Equally important is that you get the teacher’s name as it will be written in her email address. You’re going to need it later...

Meet the Systems. Ask the teacher if he or she uses or a site to post homework. This is where you can really help your child succeed. There are some students who simply handle their business when it comes to getting homework done and meeting deadlines, but I suspect that your kid may not be that kind. There are two ways to tackle this issue: nagging/ begging/ screeching or tapping in to the organizational systems that the teacher has in place. 

Not all teachers use these systems, but more and more teachers use at least one. You can’t help your child keep up with the demands of school if you have no idea what is being expected until it is too late. Sign up to get the class announcements on Remind, and then ask your child about the assignments when you see the text. If your child’s teacher uses a homework site, make logging in to it a part of your at home homework routine. Ideally, you would have your student login and you would peek at the page with him.  But, weeks can get busy and sometimes we don’t meet that mark.

What you want to avoid at ALL COSTS is you logging in to the homework site without your child. Oh, Lord, do not start that Pandora’s box of “well, Mom, you should have told me that I had homework....”. 

One Don’t-Do

Now for the one thing you don’t want to do at orientation. Don’t go into your child’s personal struggles. As a parent, you will probably be tempted to take what  feels like a one-on-one situation to advocate for your child. The problem is that it really isn’t a one-on-one situation. The teacher is about to meet 60 (or more) brand new kids and parents all in a span of 60 minutes. As much as she may want to, she does not have the time necessary in this situation to really take in the important information that you have to offer.

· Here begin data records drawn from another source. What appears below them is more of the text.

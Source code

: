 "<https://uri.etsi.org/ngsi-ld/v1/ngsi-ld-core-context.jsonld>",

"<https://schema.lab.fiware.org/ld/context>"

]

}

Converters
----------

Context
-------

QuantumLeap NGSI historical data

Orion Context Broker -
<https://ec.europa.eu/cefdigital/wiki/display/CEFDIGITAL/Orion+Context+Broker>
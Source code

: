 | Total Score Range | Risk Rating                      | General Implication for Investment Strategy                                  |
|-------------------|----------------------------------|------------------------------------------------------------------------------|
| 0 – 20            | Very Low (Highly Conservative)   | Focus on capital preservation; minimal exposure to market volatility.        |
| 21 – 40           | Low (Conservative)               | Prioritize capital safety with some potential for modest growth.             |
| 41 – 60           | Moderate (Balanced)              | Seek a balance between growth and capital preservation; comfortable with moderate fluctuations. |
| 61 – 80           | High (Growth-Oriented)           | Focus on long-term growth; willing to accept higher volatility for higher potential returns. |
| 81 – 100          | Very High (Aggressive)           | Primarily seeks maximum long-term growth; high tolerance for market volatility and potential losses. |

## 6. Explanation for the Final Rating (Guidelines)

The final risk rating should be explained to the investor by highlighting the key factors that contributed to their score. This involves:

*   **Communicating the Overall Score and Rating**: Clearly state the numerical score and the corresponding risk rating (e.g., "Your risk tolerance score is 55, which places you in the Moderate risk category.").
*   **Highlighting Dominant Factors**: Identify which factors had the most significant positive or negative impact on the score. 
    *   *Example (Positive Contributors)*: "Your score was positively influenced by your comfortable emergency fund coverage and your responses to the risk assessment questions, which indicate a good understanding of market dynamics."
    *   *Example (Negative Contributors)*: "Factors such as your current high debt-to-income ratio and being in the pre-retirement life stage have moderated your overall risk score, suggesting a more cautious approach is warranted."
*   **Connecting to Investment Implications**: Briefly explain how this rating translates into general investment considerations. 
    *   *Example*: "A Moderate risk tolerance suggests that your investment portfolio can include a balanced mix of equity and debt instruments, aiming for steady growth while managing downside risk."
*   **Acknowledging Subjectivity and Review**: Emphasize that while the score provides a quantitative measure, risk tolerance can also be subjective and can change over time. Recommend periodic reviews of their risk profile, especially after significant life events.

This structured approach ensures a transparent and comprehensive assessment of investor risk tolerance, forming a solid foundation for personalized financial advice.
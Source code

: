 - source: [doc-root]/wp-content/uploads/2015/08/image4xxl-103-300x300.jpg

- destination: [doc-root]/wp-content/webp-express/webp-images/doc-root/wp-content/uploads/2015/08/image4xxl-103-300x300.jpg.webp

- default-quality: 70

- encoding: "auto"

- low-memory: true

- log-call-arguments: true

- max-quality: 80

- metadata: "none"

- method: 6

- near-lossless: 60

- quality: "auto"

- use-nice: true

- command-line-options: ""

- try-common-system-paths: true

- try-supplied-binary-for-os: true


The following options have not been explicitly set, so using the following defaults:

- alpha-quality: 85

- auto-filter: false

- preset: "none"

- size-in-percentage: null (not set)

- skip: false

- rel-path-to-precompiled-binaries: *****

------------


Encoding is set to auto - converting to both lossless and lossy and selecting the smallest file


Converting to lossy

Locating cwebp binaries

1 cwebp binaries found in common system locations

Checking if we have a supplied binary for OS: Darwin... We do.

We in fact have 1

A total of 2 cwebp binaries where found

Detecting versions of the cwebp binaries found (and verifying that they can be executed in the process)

This is why you need to get that all important email. After you get home from orientation, send your child’s teacher an email and either set up a conference or give the details you want to share in this message. This step will not only share important information, but it will also get your email address in the teacher’s mailbox. That is a huge convenience for her, and it makes it easy for her to quickly reach out with any daily questions. Not having to find the paperwork with your email address on it when she just wants to ask a quick question or share an observation, is a teacher dream come true.   

School orientation can be one part of creating a parent-teacher-student team. It is your opportunity to connect to the systems that your child’s teacher uses so that you can help enable your child to succeed.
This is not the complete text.